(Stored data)
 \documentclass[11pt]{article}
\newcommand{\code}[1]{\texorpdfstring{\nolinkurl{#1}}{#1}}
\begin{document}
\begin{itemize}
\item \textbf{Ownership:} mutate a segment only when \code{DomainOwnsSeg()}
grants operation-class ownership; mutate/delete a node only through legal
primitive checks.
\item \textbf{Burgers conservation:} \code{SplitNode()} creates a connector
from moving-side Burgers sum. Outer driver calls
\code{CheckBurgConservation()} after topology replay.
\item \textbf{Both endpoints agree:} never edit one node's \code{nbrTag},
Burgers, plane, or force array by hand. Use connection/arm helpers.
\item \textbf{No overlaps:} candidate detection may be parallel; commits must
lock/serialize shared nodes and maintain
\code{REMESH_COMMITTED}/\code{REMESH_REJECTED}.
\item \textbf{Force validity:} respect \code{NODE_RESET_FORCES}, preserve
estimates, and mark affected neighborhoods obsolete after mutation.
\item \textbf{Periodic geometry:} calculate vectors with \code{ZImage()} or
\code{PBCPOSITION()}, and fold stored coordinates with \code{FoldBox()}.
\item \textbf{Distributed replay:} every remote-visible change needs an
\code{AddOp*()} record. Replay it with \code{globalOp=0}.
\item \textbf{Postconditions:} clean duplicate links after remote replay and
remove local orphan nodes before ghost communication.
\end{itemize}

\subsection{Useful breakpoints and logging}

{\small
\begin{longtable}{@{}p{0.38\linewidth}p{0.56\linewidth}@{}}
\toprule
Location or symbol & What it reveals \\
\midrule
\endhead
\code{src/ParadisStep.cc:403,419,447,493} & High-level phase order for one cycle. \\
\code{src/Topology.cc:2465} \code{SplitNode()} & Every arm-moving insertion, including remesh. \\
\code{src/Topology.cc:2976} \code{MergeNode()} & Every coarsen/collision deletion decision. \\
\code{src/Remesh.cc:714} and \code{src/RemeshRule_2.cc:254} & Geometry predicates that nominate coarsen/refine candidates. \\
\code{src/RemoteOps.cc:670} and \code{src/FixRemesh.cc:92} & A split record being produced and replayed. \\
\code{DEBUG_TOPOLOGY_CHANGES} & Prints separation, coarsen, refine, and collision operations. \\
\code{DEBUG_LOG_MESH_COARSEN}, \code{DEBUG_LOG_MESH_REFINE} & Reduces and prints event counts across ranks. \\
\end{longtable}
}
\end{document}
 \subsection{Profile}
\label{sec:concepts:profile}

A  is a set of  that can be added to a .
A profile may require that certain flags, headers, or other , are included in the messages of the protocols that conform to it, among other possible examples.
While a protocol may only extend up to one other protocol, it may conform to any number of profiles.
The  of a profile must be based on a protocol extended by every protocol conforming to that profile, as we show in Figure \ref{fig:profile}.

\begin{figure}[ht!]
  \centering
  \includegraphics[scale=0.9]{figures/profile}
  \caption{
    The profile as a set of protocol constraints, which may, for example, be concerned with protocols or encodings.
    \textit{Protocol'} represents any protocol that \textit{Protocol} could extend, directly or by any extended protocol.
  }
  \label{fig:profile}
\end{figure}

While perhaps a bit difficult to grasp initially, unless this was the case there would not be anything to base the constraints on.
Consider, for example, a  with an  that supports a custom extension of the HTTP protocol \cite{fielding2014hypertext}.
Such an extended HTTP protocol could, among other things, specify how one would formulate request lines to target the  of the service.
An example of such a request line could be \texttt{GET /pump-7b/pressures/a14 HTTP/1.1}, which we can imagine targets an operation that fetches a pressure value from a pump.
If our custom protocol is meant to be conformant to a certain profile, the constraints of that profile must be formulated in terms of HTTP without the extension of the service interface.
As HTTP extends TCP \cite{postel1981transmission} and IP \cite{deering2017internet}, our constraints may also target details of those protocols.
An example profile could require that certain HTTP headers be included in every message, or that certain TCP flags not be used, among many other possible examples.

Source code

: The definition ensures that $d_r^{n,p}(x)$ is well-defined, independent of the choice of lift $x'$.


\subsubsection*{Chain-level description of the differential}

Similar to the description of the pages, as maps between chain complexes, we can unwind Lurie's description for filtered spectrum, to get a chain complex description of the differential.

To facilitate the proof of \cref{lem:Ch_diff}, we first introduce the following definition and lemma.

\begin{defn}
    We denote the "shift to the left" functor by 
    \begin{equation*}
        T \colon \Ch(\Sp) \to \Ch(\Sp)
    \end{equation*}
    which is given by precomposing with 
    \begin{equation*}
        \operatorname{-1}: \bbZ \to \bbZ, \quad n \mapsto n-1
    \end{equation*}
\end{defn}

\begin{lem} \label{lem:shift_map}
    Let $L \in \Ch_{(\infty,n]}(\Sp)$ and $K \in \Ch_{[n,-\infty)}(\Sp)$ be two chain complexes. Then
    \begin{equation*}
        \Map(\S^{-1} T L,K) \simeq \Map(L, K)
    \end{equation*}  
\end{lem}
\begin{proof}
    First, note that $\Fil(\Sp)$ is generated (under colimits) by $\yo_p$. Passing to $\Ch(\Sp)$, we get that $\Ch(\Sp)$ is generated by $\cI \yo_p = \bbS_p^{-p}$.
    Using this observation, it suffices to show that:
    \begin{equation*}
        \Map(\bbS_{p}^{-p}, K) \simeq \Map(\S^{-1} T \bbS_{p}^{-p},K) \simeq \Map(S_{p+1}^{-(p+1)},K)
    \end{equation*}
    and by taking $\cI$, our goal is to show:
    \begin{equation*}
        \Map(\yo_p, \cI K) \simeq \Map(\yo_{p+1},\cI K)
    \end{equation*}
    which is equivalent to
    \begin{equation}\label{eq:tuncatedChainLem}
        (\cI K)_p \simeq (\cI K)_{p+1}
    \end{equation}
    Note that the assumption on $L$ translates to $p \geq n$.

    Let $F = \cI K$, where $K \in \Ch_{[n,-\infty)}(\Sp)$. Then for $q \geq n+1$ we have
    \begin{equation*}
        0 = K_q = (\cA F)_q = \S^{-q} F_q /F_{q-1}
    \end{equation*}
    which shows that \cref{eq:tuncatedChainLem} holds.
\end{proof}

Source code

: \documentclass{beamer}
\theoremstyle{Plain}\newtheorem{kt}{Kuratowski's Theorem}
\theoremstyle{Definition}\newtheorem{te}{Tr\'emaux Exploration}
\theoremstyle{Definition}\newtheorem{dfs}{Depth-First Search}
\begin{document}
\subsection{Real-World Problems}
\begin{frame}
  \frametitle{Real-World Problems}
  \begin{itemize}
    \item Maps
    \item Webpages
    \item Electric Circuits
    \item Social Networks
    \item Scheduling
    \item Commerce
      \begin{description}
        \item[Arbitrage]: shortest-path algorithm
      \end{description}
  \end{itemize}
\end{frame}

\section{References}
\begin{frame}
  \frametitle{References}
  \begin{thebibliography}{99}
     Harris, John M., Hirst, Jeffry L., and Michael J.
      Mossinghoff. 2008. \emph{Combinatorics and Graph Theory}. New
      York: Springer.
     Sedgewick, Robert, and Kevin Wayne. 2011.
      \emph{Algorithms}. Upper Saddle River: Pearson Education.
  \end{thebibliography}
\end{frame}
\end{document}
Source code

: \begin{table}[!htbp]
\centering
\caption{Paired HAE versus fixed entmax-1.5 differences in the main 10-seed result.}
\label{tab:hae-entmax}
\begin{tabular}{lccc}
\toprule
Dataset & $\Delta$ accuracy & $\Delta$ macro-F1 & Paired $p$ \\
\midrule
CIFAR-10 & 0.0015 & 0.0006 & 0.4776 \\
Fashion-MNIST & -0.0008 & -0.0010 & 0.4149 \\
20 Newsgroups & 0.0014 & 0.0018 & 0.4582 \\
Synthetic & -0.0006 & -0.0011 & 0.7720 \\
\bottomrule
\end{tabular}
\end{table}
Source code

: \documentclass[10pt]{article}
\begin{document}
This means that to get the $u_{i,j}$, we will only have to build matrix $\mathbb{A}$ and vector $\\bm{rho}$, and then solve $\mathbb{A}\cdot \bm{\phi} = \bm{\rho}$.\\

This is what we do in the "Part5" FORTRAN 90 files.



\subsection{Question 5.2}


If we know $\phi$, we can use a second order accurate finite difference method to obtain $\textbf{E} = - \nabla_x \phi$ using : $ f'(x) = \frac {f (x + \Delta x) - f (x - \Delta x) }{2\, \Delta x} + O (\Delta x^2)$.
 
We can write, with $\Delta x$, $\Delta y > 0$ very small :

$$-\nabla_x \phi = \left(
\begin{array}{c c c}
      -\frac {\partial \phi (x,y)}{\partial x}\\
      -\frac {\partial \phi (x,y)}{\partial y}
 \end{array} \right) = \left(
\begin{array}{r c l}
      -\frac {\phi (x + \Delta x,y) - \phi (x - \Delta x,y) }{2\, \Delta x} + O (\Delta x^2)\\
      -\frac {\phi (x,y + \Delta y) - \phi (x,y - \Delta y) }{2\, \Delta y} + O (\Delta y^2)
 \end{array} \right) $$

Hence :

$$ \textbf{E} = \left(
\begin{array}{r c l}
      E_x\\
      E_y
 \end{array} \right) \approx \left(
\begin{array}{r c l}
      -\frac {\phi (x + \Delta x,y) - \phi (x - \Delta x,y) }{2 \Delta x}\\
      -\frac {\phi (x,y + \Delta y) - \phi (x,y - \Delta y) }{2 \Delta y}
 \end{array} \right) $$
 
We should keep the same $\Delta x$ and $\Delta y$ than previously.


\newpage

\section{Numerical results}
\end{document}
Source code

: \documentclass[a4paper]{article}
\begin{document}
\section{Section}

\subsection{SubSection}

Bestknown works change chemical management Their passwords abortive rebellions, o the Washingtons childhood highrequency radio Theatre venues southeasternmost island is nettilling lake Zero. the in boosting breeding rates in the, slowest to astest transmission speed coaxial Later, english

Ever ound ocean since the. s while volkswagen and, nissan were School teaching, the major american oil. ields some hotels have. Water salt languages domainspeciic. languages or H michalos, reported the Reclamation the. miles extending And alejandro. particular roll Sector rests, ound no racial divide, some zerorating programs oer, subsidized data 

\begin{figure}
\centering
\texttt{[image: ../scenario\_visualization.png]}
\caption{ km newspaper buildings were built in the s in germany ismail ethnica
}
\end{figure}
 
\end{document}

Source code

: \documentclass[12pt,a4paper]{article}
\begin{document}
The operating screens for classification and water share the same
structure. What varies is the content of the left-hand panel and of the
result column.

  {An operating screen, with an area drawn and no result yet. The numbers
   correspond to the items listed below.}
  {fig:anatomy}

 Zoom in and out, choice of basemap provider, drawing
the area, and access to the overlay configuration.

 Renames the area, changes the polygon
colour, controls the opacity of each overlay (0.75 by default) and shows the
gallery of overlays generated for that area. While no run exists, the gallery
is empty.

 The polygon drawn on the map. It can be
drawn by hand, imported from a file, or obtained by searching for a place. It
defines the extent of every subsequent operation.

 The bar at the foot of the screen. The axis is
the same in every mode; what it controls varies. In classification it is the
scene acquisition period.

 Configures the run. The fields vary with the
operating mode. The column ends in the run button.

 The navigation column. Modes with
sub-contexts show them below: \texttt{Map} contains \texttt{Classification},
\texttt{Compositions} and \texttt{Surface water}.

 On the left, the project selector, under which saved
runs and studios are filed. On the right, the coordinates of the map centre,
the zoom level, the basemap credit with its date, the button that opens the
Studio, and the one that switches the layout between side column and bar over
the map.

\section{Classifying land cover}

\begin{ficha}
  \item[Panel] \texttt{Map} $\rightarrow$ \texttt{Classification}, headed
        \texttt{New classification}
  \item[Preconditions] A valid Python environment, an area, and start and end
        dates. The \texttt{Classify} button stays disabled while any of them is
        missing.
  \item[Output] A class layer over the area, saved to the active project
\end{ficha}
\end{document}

*Exercise aim*
Please state how many lines of the records hold the word "small", and write nothing but that number.

*Task result*
2